It's not often "dog bites man" makes front page, above the fold, but there it was in yesterday's La Presse:
"Boisclair accuse Charest de faire du chantage."
An election campaign, with one leader accusing the other of "blackmail."
When has it ever been otherwise?
The nub of this shocking revelation lies in an early campaign stop at which Liberal Leader Jean Charest informed his cheering supporters that a vote for André Boisclair's Parti Québécois, and subsequent separation, would put a quick end to federal transfer payments to Quebec.
"Forget it," Charest said. "It's delirium."
Any election in Canada can become confusing, but any election that involves the province of Quebec can, at times, be downright baffling.
For starters, Charest, a former Progressive Conservative federally, represents the Liberal Party provincially. A vote for the provincial Liberals, he says, will stand Quebeckers in good stead with the federal Conservatives, who currently hold power in Ottawa.
That's the simple part.
The transfer payments Charest says could be held back or taken away involve money collected by Ottawa. The federal government collects far more money than it should or that it needs to collect. It gathers this money from taxpayers, and loudly each quarter - and very loudly each year-end - announces a "surplus" of several billions of dollars. This "surplus" is then treated as if the government has magically, through adept management and wise decisions, managed to turn a "profit," thereby endearing the government in power to voters in the next election.

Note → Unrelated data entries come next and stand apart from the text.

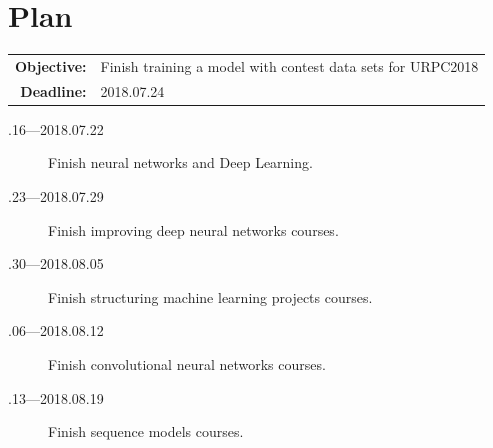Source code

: \documentclass[a4paper]{article}
\begin{document}
\section{Plan}

\begin{tabular}{rl}
	\textbf{Objective:} & Finish training a model with contest data sets for URPC2018 \\
	\textbf{Deadline:} & 2018.07.24
\end{tabular}

\begin{description}
	\item[.16---2018.07.22] Finish neural networks and Deep Learning.
	\item[.23---2018.07.29] Finish improving deep neural networks courses.
	\item[.30---2018.08.05] Finish structuring machine learning projects courses.
	\item[.06---2018.08.12] Finish convolutional neural networks courses.
	\item[.13---2018.08.19] Finish sequence models courses.
\end{description}





\end{document}
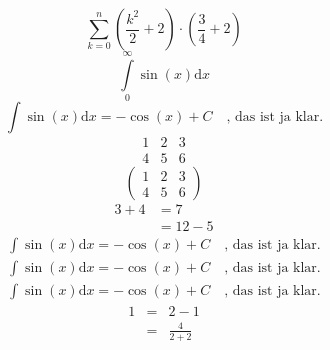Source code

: \documentclass{article}
\newcommand{\rund}[1]{\left(#1\right)}
\newcommand{\intd}[1]{\text{d}#1}
\begin{document}
\begin{equation}
	\sum_{k=0}^{n}\left(\frac{k^2}{2}+2\right)\cdot\rund{\frac{3}{4}+2}
\end{equation}
\begin{equation}
	\int\limits_{0}^{\infty}\sin\rund{x}\intd{x}
\end{equation}
\begin{equation}
	\int\sin\rund{x}\intd{x}=-\cos\rund{x}+C\quad\text{, das ist ja klar.}
\end{equation}
\begin{equation}
	\begin{matrix}
		1 & 2 & 3 \\
		4 & 5 & 6
	\end{matrix}\nonumber
\end{equation}
\begin{equation*}
	\begin{pmatrix}
		1 & 2 & 3 \\
		4 & 5 & 6
	\end{pmatrix}
\end{equation*}
\begin{equation}
\begin{split}
	3 + 4 & = 7 \\
	& = 12 - 5
\end{split}
\end{equation}
\begin{multline}
\int\sin\rund{x}\intd{x}=-\cos\rund{x}+C\quad\text{, das ist ja klar.}\\
\int\sin\rund{x}\intd{x}=-\cos\rund{x}+C\quad\text{, das ist ja klar.}\\
\int\sin\rund{x}\intd{x}=-\cos\rund{x}+C\quad\text{, das ist ja klar.}
\end{multline}
\begin{eqnarray}
	1 & = & 2-1 \nonumber \\
	  & = & \frac{4}{2+2}
\end{eqnarray}
\end{document}

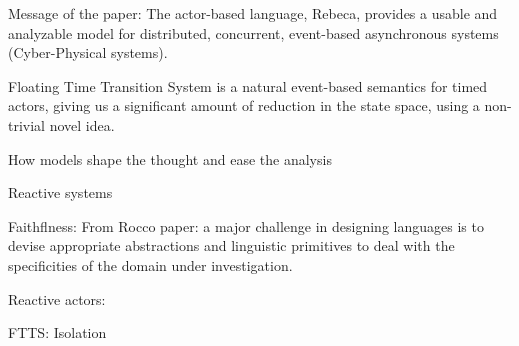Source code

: \documentclass[conference]{IEEEtran}
\begin{document}
	Message of the paper:
	The actor-based language, Rebeca, provides a usable and analyzable model for distributed, concurrent, event-based asynchronous systems (Cyber-Physical systems).
	
	Floating Time Transition System is a natural event-based semantics for timed actors, giving us a significant amount of reduction in the state space, using a non-trivial novel idea.
	
	How models shape the thought and ease the analysis
	
	
	Reactive systems
	
	Faithflness:
	From Rocco paper: a major challenge in designing languages is to devise appropriate abstractions and linguistic primitives to deal with the specificities of the domain under investigation.
	
	Reactive actors: 
	
	FTTS: Isolation
	
\end{document}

The idea being that "They must know what they're doing."
Much of this "profit" is then doled out, through various schemes, to the provinces, allowing the provincial governments in power to either (a) act like they have squeezed blood out of stone or (b) hold the stingy federal government up as a convenient villain during times of provincial election needs.
Never is it stated that the money involved belonged originally, and still does, to the Canadian taxpayer and is merely being returned to the rightful owners without the police and courts having to get involved.
The whole thing is called "equalization." When it began, in 1962, the idea was to use the wealth of the entire country to ensure a certain standard of service for Canadians everywhere. It was then considered the very definition of "fairness." The Canadian way.
Now, of course, it has come to mean "unfairness." Either the feds take too much, or they return too little - take your pick.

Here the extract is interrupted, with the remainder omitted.